I'll keep digging at this because I need this scenario to work as well without ibgp peer between vpc pair.

ez9 · ‎05-14-2020

Hello,

Thank you for the reply and for the effort to solve this problem. I am going to try with older versions too.

At the moment I have the same results with versions: 7.0.3.I7.7, 7.0.3.I7.8, 9.2.3,9.2.4,9.3.4

I also tried to prune the L3VNI VLAN (901 in my case) from VPC peer link. In this case I can see the packets reaching SW2 with VXLAN encapsulation but they looped somewhere. In wireshark, for one ICMP request I capture many packets with TTL reduced eg starting with TTL 255 and reaching TTL 1.

f00z · ‎05-14-2020

Yes, a few things are happening here. How vpc works with vxlan, the switches in the pair ignore routes from the other switch in the pair (since they should be shared over cfs). However, since this is a type 5 route it shouldn't be ignored, but it looks like the mac address associated with it is being ignored. The packets never get encapsulated in vxlan because it sees the mac address over the peer link.

The peer-gateway feature makes it so the local switch can route packets for the other one, which makes it loop internally on sw1.

The routing table clearly shows it's destined to the vxlan tunnel but it's not encapsulating it, or it is internally and then picking it back up on the same switch, can't tell there.

To me it seems like this is a bug and it's not being programmed right in the hardware. It works from other VTEPS to get to orphan type 5 route on sw1 (which is what the advertise-pip fixed) but the pip should also fix the between vpc pair routes so you don't have to have a per-vrf ibgp session sharing the routes and it doesn't look like that is working.

The type-5 routes have the router mac inserted in them which matches the mac of the vpc peer and i think that is where it isn't getting programmed right.

Have to do some more digging.

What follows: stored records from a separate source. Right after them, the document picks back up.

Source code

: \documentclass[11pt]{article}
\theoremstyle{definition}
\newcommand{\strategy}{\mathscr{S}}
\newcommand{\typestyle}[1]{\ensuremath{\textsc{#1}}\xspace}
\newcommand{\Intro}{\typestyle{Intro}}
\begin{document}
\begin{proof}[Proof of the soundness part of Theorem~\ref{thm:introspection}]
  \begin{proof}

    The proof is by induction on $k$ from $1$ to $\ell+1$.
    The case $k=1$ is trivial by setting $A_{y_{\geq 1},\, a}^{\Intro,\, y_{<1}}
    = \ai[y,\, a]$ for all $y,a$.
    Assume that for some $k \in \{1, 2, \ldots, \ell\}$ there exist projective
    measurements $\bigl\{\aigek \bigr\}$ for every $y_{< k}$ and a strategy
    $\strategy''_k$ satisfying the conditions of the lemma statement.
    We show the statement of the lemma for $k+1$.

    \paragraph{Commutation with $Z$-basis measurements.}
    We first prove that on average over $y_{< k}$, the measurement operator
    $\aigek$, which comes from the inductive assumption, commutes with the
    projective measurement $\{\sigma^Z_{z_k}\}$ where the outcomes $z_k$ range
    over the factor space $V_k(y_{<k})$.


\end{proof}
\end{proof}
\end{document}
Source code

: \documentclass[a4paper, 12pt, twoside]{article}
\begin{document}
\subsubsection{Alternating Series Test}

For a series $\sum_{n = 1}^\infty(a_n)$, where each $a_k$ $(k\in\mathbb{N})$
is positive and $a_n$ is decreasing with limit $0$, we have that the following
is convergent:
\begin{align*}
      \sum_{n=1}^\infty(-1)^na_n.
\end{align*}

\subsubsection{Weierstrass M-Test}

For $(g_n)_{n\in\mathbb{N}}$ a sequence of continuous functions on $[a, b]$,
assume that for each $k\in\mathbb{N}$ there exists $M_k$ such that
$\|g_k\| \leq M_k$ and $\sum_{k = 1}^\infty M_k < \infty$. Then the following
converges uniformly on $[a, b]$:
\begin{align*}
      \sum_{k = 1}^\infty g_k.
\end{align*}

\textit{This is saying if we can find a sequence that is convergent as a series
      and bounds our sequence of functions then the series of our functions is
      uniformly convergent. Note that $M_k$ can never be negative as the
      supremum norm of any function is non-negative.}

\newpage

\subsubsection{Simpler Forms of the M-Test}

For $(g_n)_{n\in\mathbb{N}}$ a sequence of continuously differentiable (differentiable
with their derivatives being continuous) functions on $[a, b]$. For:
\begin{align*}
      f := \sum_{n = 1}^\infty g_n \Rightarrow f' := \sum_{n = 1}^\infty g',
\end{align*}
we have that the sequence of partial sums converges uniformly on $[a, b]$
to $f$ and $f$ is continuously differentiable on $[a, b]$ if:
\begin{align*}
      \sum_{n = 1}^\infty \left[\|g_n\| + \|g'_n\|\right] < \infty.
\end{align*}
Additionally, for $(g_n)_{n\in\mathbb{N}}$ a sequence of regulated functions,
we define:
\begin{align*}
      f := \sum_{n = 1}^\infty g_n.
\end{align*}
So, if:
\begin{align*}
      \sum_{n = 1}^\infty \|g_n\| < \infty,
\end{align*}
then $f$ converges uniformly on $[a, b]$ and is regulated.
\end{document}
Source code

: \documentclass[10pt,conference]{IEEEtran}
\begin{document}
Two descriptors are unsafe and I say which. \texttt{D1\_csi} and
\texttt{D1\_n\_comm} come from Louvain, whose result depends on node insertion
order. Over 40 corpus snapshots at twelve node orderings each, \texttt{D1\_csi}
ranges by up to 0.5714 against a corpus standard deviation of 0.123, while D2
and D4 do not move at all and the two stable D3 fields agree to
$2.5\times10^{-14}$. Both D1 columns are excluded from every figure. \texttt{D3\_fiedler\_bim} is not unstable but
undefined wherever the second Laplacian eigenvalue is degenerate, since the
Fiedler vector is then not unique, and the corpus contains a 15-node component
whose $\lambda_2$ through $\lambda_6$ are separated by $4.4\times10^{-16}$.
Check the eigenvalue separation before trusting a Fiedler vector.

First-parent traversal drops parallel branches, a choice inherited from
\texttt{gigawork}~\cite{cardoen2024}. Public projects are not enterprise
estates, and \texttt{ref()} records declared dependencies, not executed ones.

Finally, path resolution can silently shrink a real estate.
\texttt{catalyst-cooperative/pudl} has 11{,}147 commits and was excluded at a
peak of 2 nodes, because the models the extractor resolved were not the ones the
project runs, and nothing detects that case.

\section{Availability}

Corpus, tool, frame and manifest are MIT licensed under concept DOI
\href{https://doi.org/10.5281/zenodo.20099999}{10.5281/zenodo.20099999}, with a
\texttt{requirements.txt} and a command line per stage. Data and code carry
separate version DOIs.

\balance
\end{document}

It seems silly that the other vpc pair can't access an orphan connected host that is on another interface.

example: putting layer3 port and connecting host on sw1, with /29 on layer3 port , advertising this /29 to type5

interface eth1/5

description server

vrf member VNI1000

ip address 6.6.6.1/29

then in bgp, network 6.6.6.0/29

this works for all other vteps on the network to connect to this host EXCEPT the VPC peer switch :/

obviously it would work in the old scenario where you have the per-vrf ibgp sessions between the vpc peers but that's really bad design option.

Also, orphan connecting hosts to vpc pairs isn't best practice either, but sometimes we have to do it , and this should work.

ez9 · ‎05-15-2020

I just tried to downgrade to 7.0(3)I7(6) but the result is the same.

I also tried to configure the fabric via DCNM (to avoid possible configuration errors), but the problem remains.

So, If this is bug I suppose I should wait from Cisco to resolve it. Unfortunatelly I haven't an active service contract for these devices in order to report this (possible) bug.

I wonder if this issue also exists in newer generations of nexus 9300.

Marc Luethi · ‎09-23-2021

@ez9 wrote:

So, If this is bug I suppose I should wait from Cisco to resolve it. Unfortunatelly I haven't an active service contract for these devices in order to report this (possible) bug.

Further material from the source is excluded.